Among the things I listed was “finish my comic and and publish it as an ebook”.

Then, we had to select one of those things and list three steps we could take towards doing it. I chose the comic, and for steps I chose "write the ‘beat sheet’ for the comic, email someone out west about ebook publishing, and mock up a comic page in HTML5 so that it could be included in an Epub 3 book.

And then he sprang the surprise: these three steps were to be done that evening. And we were to email him to say that we’d done it!

There was another exercise, and the group ended. Uncharacteristically (again), I went up to the speaker to describe to him what I wanted to do with this comic, and mentioned that I had an old test version of the comic on my iPhone. I showed him it, and he got really excited. Turns out he wants to do a kids’-book version of other non-job-search material he does! We talked for half an hour and agreed to look into the matter more.

I headed home feeling much more excited than I was expecting.

In writing, a beat sheet is a rough draft of the events in the story. There is no dialogue, and only a few characters may be present. It’s even more basic than a storyboard; storyboards are all about visual layout, as in movies or cartoons. When I settled down to write the beat sheet, I rapidly came to the same conclusion I had reached earlier when working on it: I had no real antagonist for the protagonist to battle. The story was getting lost, and I had no idea how to finish it.

That was originally what had caused me to turn to learning about story design. I got some books on screenwriting and narrative arcs and that sort of thing, and I started going to a screenwriter’s circle in Toronto. But I set all that aside when I started learning about house design.

So yesterday, I reviewed some McKee-style story design info and was soon back where I’d left off with the comic. I started to fill my sketchbook with notes.

With an hour to go, I realized I had to do a lot more work on the design of the story, and turned to sending the message out west and working on the HTML5 page.

I sent the message, and included the old test version of the book, which I had shown to the speaker.

Now I’d been playing around with the preview version of Adobe Edge. Edge is a program for making HTML5-based web pages, which can include sound, video, animations, and other things in a much easier way than before. I believe that these animated HTML5 pages can be used as pages in ebooks under the new Epub 3 standard, and I’ve seen some ebooks that seem to include these features.

I got a simple animated web page working, and I have an idea on how to rebuild my Photoshop artwork files to make them usable in such web pages. Now I just need to build the book by hand. This is something else that will take some time.

I emailed the speaker back and let him know what was going on. He was fine with it. I think the exercise was more to get us off our butts, so to speak, than to achieve specific results.

I got more done on my comic yesterday than in the previous five years! I even found the old scribbled notes for the first version in my filing cabinet!

While I was writing this, I got a message from the speaker with some background info. So now I’m reviewing his materials and putting together a proposal… :slight_smile:

Awesome! And good luck with the comic.

Sometimes it’s just AMAZING what things fall into place when you just start DOING something. Even if it seems pointless or frustrating or like it’s not going anywhere, sometimes a kind of vortex gets created that just keeps on going…momentum!

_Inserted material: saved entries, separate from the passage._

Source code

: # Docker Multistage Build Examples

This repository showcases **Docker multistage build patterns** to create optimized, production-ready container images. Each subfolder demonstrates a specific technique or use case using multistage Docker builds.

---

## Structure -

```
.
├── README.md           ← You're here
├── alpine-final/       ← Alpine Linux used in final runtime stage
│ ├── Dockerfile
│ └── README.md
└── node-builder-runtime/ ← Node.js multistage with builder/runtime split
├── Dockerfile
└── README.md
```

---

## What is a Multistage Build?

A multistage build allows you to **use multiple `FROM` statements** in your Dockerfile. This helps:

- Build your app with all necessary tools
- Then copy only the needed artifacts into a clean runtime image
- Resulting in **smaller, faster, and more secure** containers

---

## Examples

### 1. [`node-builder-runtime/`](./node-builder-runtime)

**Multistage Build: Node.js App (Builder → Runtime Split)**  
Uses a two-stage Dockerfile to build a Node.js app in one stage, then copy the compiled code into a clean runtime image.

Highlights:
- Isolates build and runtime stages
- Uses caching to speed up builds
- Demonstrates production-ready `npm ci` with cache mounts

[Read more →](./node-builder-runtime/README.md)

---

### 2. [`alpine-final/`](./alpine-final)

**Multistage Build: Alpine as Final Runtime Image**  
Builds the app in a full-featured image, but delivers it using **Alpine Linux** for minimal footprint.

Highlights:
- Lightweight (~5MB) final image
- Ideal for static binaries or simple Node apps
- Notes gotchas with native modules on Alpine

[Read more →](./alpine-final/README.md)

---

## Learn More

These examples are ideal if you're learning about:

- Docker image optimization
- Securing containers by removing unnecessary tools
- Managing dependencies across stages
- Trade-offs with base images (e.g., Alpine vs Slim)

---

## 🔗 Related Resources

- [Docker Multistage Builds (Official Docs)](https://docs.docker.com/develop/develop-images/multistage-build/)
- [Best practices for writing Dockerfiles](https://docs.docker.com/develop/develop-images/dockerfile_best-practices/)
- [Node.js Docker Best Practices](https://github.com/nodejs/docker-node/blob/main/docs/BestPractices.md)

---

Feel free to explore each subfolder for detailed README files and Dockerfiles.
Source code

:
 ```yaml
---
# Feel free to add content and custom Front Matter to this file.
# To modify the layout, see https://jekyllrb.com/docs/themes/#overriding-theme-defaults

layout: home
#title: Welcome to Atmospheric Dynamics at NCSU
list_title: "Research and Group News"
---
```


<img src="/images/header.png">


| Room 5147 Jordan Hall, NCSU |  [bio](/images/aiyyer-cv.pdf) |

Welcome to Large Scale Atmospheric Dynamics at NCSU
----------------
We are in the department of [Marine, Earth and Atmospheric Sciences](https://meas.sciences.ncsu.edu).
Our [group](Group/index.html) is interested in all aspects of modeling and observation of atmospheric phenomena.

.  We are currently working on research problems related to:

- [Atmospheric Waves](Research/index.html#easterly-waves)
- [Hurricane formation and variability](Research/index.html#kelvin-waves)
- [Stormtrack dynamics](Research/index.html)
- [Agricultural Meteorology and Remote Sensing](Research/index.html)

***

Thank you for sharing this, as it’s a nice, optimistic boost! I know we’ve all felt stuck at times, and employment during the winter months seems SO much harder to come by for some reason. Good luck with it all, and I hope you share your comic with us some time. :slight_smile:

And some of the people on LinkedIn wanted to see some artwork. So I just uploaded two projects. :slight_smile:

Looking forward to reading it eventually, Sunspace!